Saturday, December 4

in which I act like there's no tomorrow

aaaaaahhhhhh ... paradise is sitting on my balcony, sipping my cappuccino on a Saturday morning with the precious winter rays warming my sun-deprived self, a soft if insistent breeze trying (but not succeeding) to convince me that I should put on a sweater or go back inside.

I'm baking, and I'm content. The neighbors are still in bed, or they don't know how warm it is, so they're not out making noise yet. The heaven of a quiet shabbat morning. My feet up, I luxuriate in my weekend reading and appreciate my little oasis. Tomorrow is d-day? Not on this planet.

We spent the glorious afternoon taking my father-in-law for a walk on the tayelet (Tel Aviv's wonderful brick-paved seafront) with the rest of the world, and lunch at a mediocre beachfront restaurant. Fabulous day. Makes up for absolutely everything, dahling. Even those paunchy old guys in their teeny-tiny shimmering speedos. (Yes, apparently some people even thought it was warm enough for swimming.)

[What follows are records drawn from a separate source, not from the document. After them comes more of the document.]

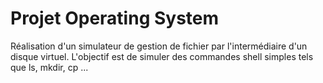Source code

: # Projet Operating System
Réalisation d'un simulateur de gestion de fichier par l'intermédiaire d'un disque virtuel.
L'objectif est de simuler des commandes shell simples tels que ls, mkdir, cp ...
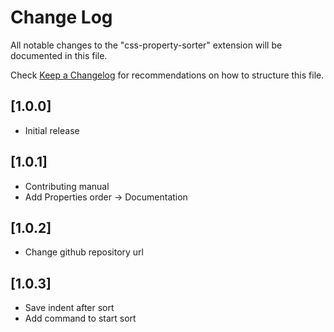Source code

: # Change Log

All notable changes to the "css-property-sorter" extension will be documented in this file.

Check [Keep a Changelog](http://keepachangelog.com/) for recommendations on how to structure this file.

## [1.0.0]

- Initial release

## [1.0.1]

- Contributing manual
- Add Properties order -> Documentation

## [1.0.2]

- Change github repository url

## [1.0.3]

- Save indent after sort
- Add command to start sort


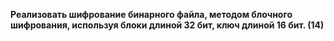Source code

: **Реализовать шифрование бинарного файла, методом блочного шифрования, используя блоки длиной 32 бит, ключ длиной 16 бит.  (14)**
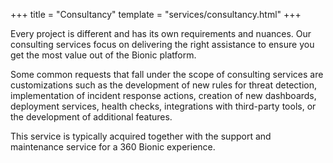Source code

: +++
title = "Consultancy"
template = "services/consultancy.html"
+++

Every project is different and has its own requirements and nuances. Our consulting services focus on delivering the right assistance to ensure you get the most value out of the Bionic platform.

Some common requests that fall under the scope of consulting services are customizations such as the development of new rules for threat detection, implementation of incident response actions, creation of new dashboards, deployment services, health checks, integrations with third-party tools, or the development of additional features.

This service is typically acquired together with the support and maintenance service for a 360 Bionic experience.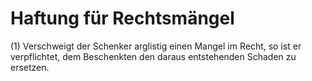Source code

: # Haftung für Rechtsmängel

(1) Verschweigt der Schenker arglistig einen Mangel im Recht, so ist er verpflichtet, dem Beschenkten den daraus entstehenden Schaden zu ersetzen.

My father-in-law is 74 and still working at his small blue-collar business in south Tel Aviv because it's pretty much a cash cow but wouldn't be worth anything if he wanted to sell it. He's got prostate problems and isn't particularly enamored with life anymore, but he keeps putting one foot in front of the other and soldiers on. One of his few pleasures seems to be providing us with food, both produce and deli dishes that he buys, and typical Polish food he likes to cook -- gefilte fish, cholent, meat balls, kugel. It's hard to refuse it, and saves me lots of shopping and cooking. At the moment, I'm overloaded with apples and other fruit, so I made a huge fruit salad, and then threw together an apple pie using some store-bought frozen pie crust I've had in the freezer for a couple of months.

Damn, that crust is good. I just ate a quarter of a pie.